Buried amongst the intense hurly burly of a major medical meeting such as the American Society of Hematology (ASH) are the unsung preclinical researchers whose work largely makes clinical development possible. After all, few sensible companies would bet on an expensive clinical trial program, especially in combination, without first knowing whether such an approach is rational or not and has a decent shot of working efficaciously.
At stake here is the potential for building a blockbuster cancer drug niche by niche.

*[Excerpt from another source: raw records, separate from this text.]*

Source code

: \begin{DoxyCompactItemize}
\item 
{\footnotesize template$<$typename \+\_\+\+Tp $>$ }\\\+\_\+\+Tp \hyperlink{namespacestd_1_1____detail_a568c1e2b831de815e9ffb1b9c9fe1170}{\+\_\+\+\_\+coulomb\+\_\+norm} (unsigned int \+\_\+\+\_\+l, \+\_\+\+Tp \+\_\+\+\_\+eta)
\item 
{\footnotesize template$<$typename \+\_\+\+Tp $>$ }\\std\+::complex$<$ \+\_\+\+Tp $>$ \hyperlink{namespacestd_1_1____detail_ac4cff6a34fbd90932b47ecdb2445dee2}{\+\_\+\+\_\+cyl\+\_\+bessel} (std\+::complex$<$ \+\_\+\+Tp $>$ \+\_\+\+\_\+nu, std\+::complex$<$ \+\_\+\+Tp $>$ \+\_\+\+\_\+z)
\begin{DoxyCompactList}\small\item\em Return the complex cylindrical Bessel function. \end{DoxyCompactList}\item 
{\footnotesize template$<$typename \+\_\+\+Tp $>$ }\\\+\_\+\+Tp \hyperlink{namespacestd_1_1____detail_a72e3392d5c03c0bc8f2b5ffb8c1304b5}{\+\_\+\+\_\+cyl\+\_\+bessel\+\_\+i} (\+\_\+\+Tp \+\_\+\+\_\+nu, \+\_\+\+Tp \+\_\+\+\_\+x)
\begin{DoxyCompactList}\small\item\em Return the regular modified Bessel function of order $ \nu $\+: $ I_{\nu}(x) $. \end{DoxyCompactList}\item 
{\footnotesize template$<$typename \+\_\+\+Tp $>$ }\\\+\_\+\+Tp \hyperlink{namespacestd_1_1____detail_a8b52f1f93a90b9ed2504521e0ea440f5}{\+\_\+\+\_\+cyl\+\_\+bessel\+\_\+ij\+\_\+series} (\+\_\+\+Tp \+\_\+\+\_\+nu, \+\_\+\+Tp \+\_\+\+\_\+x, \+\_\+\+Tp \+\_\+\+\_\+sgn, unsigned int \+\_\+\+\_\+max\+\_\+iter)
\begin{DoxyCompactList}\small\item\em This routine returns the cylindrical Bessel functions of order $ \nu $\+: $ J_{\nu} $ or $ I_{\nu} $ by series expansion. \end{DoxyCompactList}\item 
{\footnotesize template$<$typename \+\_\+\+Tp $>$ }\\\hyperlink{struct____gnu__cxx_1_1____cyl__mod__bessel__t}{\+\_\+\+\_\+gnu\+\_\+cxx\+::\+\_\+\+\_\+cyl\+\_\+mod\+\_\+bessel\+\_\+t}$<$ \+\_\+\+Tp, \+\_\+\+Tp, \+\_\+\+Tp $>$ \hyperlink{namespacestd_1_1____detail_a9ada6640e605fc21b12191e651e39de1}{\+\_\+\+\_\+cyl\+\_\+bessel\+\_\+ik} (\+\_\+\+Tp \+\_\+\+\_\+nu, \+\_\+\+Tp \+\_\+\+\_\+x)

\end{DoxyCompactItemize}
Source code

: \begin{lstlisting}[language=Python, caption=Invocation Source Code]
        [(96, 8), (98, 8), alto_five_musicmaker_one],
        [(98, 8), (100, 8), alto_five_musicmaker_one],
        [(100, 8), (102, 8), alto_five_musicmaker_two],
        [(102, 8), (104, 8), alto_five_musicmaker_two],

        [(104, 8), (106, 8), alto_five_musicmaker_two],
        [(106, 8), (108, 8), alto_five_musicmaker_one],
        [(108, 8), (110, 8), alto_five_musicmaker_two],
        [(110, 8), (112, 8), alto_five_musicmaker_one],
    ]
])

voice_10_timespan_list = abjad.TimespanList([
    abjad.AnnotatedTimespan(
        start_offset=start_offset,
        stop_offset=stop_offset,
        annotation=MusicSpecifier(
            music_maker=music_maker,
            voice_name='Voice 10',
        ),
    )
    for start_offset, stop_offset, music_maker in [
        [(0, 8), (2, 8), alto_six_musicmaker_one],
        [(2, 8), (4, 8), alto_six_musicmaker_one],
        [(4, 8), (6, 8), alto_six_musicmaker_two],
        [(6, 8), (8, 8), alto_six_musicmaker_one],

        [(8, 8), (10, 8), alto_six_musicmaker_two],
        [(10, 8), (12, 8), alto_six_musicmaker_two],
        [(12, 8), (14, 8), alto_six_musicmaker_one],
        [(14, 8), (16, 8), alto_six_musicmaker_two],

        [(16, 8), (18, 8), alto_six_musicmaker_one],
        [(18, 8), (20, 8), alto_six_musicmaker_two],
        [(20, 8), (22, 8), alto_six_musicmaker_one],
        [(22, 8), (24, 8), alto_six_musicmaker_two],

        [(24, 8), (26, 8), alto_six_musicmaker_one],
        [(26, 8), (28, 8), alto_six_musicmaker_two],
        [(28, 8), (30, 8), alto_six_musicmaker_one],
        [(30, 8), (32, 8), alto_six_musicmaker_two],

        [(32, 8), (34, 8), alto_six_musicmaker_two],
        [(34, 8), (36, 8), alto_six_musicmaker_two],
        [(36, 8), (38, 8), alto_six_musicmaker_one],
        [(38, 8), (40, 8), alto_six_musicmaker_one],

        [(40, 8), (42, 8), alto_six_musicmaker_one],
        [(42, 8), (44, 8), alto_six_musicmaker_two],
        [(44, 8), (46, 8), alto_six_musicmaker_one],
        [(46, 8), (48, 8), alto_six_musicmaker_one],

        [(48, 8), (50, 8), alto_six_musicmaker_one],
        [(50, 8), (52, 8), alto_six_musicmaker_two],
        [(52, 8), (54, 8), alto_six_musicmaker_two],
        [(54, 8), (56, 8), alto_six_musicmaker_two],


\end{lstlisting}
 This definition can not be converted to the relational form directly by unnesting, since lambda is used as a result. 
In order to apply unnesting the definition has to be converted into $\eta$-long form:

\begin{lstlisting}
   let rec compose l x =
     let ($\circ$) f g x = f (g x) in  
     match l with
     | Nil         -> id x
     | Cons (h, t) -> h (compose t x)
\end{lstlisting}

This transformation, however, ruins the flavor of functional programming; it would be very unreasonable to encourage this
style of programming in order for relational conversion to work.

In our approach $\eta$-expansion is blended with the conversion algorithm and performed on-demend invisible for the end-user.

Venetoclax (BCL-2 inhibitor) got off to a somewhat slow start compared to say, ibrutinib (BTK inhibitor), which had a much broader initial indication and a lower risk of tumour lysis syndrome (TLS), yet it may actually have a wider application across multiple hematologic malignancies. This could well end up as one of those classic tortoise versus hare stories in the long run.
Back in 2013, we posted five interviews conducted with a range of experts including:
- Dr Oliver Sartor (prostate cancer)
- Dr Susan O’Brien (CLL)
- Dr Deepak Sampath (BCL-2 and ABT-199)
- Dr John Jenkins (then deputy director at the FDA)
- Dr Renier Brentjens (CAR-T cell therapy)
To put this in context, consider that we just recorded 15 interviews at ASH this year alone!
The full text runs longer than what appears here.